GOP purging voter rolls
Election Board approves the action despite objections from Democrats
August 1, 2006
Republicans may continue purging names from the Marion County voter rolls despite Democrats' concerns that some voters could be disenfranchised.
In an emergency meeting Monday, the Marion County Election Board sided with Republicans, who were concerned about potential voter fraud due to people registered in more than one location and deceased voters who were never taken off the books.
The Election Board voted 2-1 in favor of allowing Republicans to continue purging names.
The controversy began Friday when Republicans started removing the names of voters they thought were ineligible. The names came from a list supplied by a vendor contracted by the secretary of state's office that indicated about 36,000 Marion County voter registrations were questionable. Republicans were certain that about 4,500 of those names should be purged immediately. Purging of additional names also is being considered.

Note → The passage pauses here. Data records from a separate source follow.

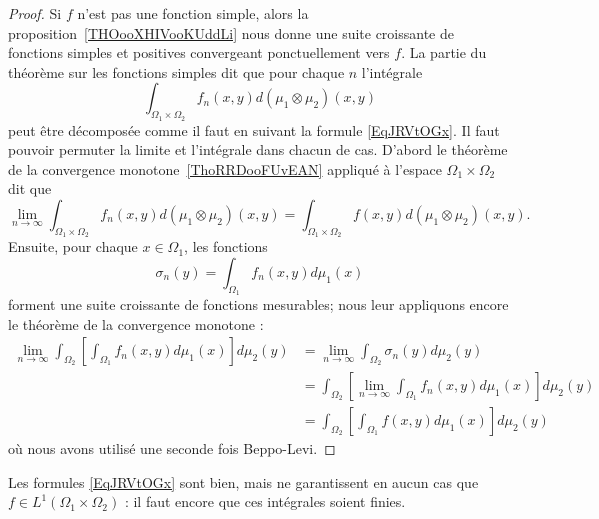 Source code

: \begin{proof}
	Si \( f\) n'est pas une fonction simple, alors la proposition~\ref{THOooXHIVooKUddLi} nous donne une suite croissante de fonctions simples et positives convergeant ponctuellement vers \( f\). La partie du théorème sur les fonctions simples dit que pour chaque \( n\) l'intégrale
	\begin{equation}
		\int_{\Omega_1\times \Omega_2}f_n(x,y)d(\mu_1\otimes\mu_2)(x,y)
	\end{equation}
	peut être décomposée comme il faut en suivant la formule \eqref{EqJRVtOGx}. Il faut pouvoir permuter la limite et l'intégrale dans chacun de cas. D'abord le théorème de la convergence monotone~\ref{ThoRRDooFUvEAN} appliqué à l'espace \( \Omega_1\times \Omega_2\) dit que
	\begin{equation}
		\lim_{n\to \infty} \int_{\Omega_1\times \Omega_2}f_n(x,y)d(\mu_1\otimes \mu_2)(x,y)= \int_{\Omega_1\times \Omega_2}f(x,y)d(\mu_1\otimes \mu_2)(x,y).
	\end{equation}
	Ensuite, pour chaque \( x\in\Omega_1\), les fonctions
	\begin{equation}
		\sigma_n(y)=\int_{\Omega_1}f_n(x,y)d\mu_1(x)
	\end{equation}
	forment une suite croissante de fonctions mesurables; nous leur appliquons encore le théorème de la convergence monotone :
	\begin{subequations}
		\begin{align}
			\lim_{n\to \infty} \int_{\Omega_2}\left[ \int_{\Omega_1}f_n(x,y)d\mu_1(x) \right]d\mu_2(y) & =\lim_{n\to \infty} \int_{\Omega_2}\sigma_n(y)d\mu_2(y)                                   \\
			                                                                                           & =\int_{\Omega_2}\left[\lim_{n\to \infty} \int_{\Omega_1}f_n(x,y)d\mu_1(x)\right]d\mu_2(y) \\
			                                                                                           & =\int_{\Omega_2}\left[ \int_{\Omega_1}f(x,y)d\mu_1(x) \right]d\mu_2(y)
		\end{align}
	\end{subequations}
	où nous avons utilisé une seconde fois Beppo-Levi.
\end{proof}

\begin{remark}
	Les formules \eqref{EqJRVtOGx} sont bien, mais ne garantissent en aucun cas que \( f\in L^1(\Omega_1\times \Omega_2)\) : il faut encore que ces intégrales soient finies.
\end{remark}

Democrats questioned the criteria and the motives Republicans were using in determining who was a legitimate voter. In the past when the two sides disagreed on a voter registration issue, nothing happened, according to Marion County Democratic Party Chairman Ed Treacy.
This time when the Democratic and Republican leaders of the board disagreed on how to proceed, Republicans continued purging names.
The emergency meeting also was necessary because the voter registration board is required by state law to fix all potential voter registration problems by Wednesday.
"Had we not begun the process on Friday, we would not be able to get the job done," said Kyle Walker, the Republican co-director of the registration board.
John Riordan, the Democratic co-director of the registration board, requested a public meeting to discuss how to best deal with registration problems and criteria but was turned down by the Election Board.
"Our responsibility is with the registered voters of Marion County, not to the state of Indiana," he said.
Democrats were somewhat appeased by the meeting, which clarified criteria that must be used to determine who would be taken off of the books. "It was a conversation we needed to have," Riordan said.